> Records for processing:
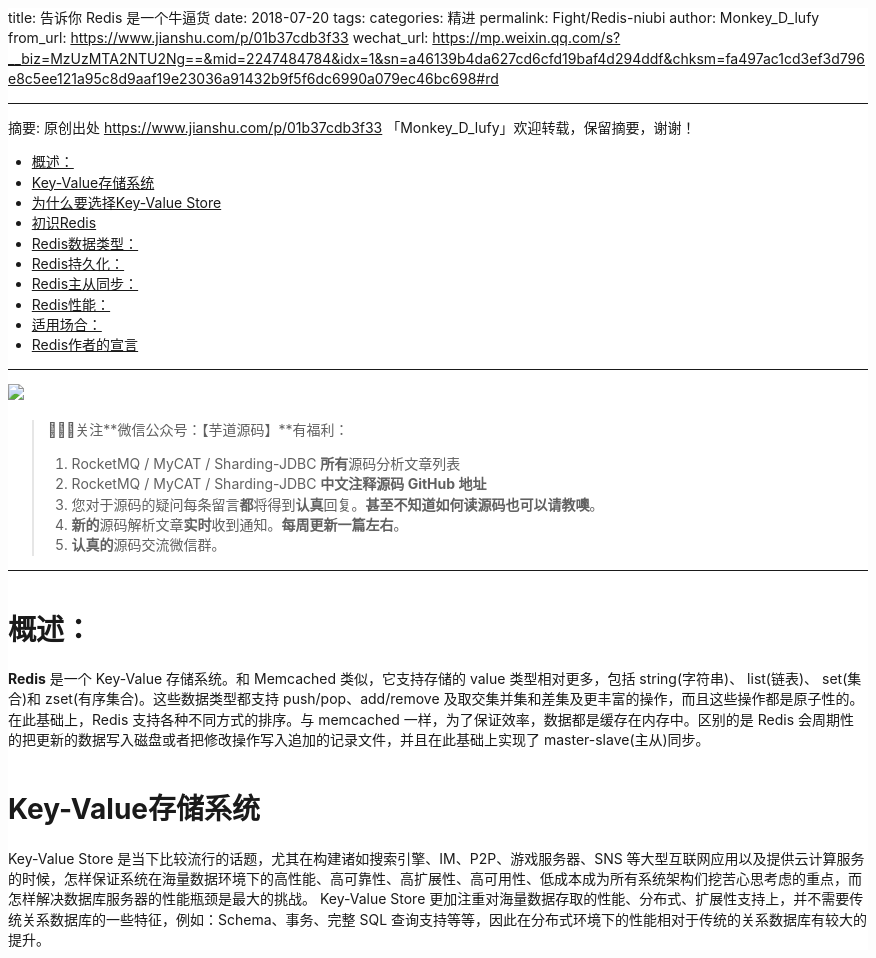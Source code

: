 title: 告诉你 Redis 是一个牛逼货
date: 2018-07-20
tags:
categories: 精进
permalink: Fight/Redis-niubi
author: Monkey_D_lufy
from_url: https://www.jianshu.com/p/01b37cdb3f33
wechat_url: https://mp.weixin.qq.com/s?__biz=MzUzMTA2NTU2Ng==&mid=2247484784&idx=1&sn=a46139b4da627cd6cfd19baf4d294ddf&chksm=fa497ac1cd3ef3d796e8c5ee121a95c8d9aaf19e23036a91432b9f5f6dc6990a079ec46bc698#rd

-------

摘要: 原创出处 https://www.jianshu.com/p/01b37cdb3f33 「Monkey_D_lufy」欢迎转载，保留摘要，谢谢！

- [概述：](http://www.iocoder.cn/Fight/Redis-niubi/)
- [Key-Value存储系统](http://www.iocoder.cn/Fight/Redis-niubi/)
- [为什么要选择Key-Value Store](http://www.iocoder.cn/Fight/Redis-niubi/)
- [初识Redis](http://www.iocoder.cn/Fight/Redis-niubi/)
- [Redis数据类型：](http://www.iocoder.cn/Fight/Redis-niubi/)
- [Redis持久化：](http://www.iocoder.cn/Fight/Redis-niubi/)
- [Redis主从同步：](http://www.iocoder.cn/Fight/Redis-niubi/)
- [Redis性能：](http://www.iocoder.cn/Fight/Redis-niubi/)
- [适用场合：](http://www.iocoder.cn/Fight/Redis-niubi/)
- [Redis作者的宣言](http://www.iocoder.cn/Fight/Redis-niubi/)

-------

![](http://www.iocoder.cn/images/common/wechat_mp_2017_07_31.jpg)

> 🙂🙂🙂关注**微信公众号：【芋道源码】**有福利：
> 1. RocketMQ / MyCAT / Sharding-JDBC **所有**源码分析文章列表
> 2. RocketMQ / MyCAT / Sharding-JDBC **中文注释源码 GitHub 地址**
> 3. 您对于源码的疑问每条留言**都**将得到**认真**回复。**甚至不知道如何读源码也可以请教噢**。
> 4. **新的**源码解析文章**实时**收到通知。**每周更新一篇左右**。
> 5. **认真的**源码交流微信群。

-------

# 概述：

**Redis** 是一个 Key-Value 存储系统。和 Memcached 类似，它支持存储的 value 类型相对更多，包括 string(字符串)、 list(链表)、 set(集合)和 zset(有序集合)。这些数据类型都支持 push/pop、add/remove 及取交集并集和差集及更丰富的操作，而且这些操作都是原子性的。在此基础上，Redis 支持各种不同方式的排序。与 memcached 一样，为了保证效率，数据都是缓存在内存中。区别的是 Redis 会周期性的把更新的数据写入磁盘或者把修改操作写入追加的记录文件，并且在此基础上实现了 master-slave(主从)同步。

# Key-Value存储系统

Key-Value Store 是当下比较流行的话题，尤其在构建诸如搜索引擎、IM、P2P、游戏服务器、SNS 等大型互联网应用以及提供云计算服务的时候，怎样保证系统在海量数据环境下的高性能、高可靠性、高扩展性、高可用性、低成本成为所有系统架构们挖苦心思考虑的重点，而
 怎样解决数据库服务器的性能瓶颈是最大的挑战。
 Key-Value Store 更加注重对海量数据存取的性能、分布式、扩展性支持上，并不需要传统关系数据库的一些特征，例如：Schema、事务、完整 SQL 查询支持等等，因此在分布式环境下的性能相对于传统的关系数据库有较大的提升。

> Instructions to follow:
Find each line in the material above that carries the string "MyCAT", and copy it.

> The completed task:
> 1. RocketMQ / MyCAT / Sharding-JDBC **所有**源码分析文章列表
> 2. RocketMQ / MyCAT / Sharding-JDBC **中文注释源码 GitHub 地址**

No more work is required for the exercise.